Lines before the one containing "### 수신 요청에 URL 리디렉션 적용" are left out; return that line and every line after it exactly, through the end of the data below.

=== INPUT RECORDS ===

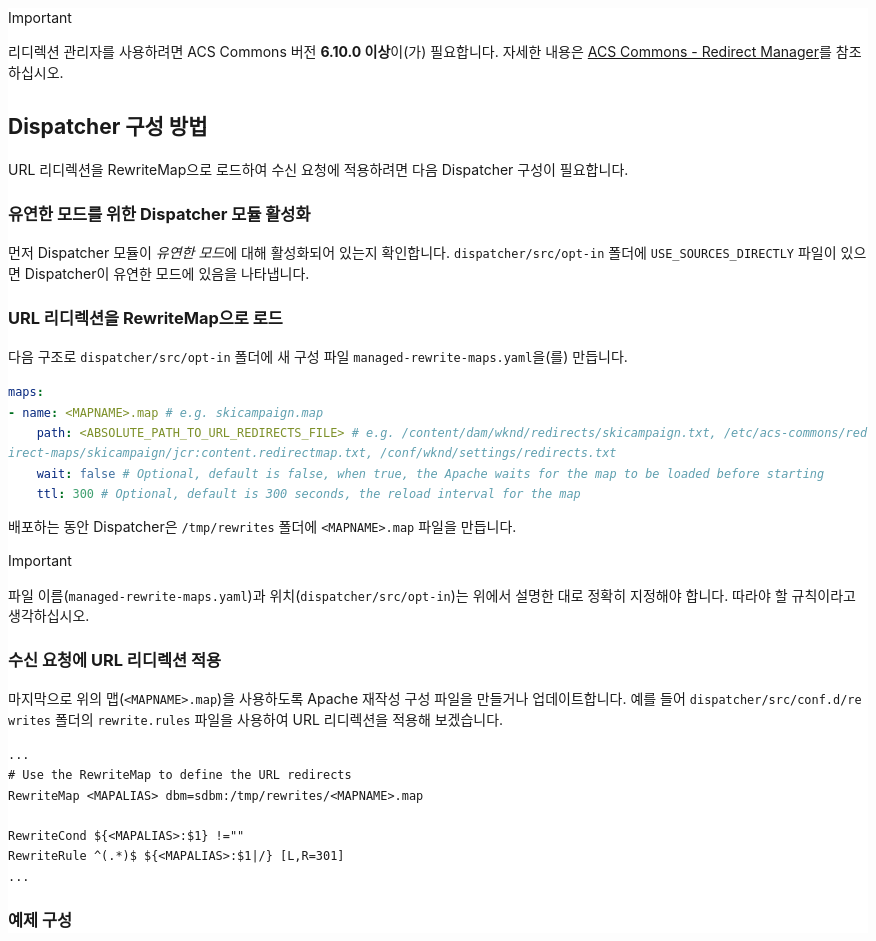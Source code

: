 >[!IMPORTANT]
>
>리디렉션 관리자를 사용하려면 ACS Commons 버전 **6.10.0 이상**&#x200B;이(가) 필요합니다. 자세한 내용은 [ACS Commons - Redirect Manager](https://adobe-consulting-services.github.io/acs-aem-commons/features/redirect-manager/subpages/rewritemap.html)를 참조하십시오.

## Dispatcher 구성 방법

URL 리디렉션을 RewriteMap으로 로드하여 수신 요청에 적용하려면 다음 Dispatcher 구성이 필요합니다.

### 유연한 모드를 위한 Dispatcher 모듈 활성화

먼저 Dispatcher 모듈이 _유연한 모드_&#x200B;에 대해 활성화되어 있는지 확인합니다. `dispatcher/src/opt-in` 폴더에 `USE_SOURCES_DIRECTLY` 파일이 있으면 Dispatcher이 유연한 모드에 있음을 나타냅니다.

### URL 리디렉션을 RewriteMap으로 로드

다음 구조로 `dispatcher/src/opt-in` 폴더에 새 구성 파일 `managed-rewrite-maps.yaml`을(를) 만듭니다.

```yaml
maps:
- name: <MAPNAME>.map # e.g. skicampaign.map
    path: <ABSOLUTE_PATH_TO_URL_REDIRECTS_FILE> # e.g. /content/dam/wknd/redirects/skicampaign.txt, /etc/acs-commons/redirect-maps/skicampaign/jcr:content.redirectmap.txt, /conf/wknd/settings/redirects.txt
    wait: false # Optional, default is false, when true, the Apache waits for the map to be loaded before starting
    ttl: 300 # Optional, default is 300 seconds, the reload interval for the map
```

배포하는 동안 Dispatcher은 `/tmp/rewrites` 폴더에 `<MAPNAME>.map` 파일을 만듭니다.

>[!IMPORTANT]
>
> 파일 이름(`managed-rewrite-maps.yaml`)과 위치(`dispatcher/src/opt-in`)는 위에서 설명한 대로 정확히 지정해야 합니다. 따라야 할 규칙이라고 생각하십시오.

### 수신 요청에 URL 리디렉션 적용

마지막으로 위의 맵(`<MAPNAME>.map`)을 사용하도록 Apache 재작성 구성 파일을 만들거나 업데이트합니다. 예를 들어 `dispatcher/src/conf.d/rewrites` 폴더의 `rewrite.rules` 파일을 사용하여 URL 리디렉션을 적용해 보겠습니다.

```
...
# Use the RewriteMap to define the URL redirects
RewriteMap <MAPALIAS> dbm=sdbm:/tmp/rewrites/<MAPNAME>.map

RewriteCond ${<MAPALIAS>:$1} !=""
RewriteRule ^(.*)$ ${<MAPALIAS>:$1|/} [L,R=301]    
...
```

### 예제 구성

===

### ANSWER FOR THE TASK
### 수신 요청에 URL 리디렉션 적용

마지막으로 위의 맵(`<MAPNAME>.map`)을 사용하도록 Apache 재작성 구성 파일을 만들거나 업데이트합니다. 예를 들어 `dispatcher/src/conf.d/rewrites` 폴더의 `rewrite.rules` 파일을 사용하여 URL 리디렉션을 적용해 보겠습니다.

```
...
# Use the RewriteMap to define the URL redirects
RewriteMap <MAPALIAS> dbm=sdbm:/tmp/rewrites/<MAPNAME>.map

RewriteCond ${<MAPALIAS>:$1} !=""
RewriteRule ^(.*)$ ${<MAPALIAS>:$1|/} [L,R=301]    
...
```

### 예제 구성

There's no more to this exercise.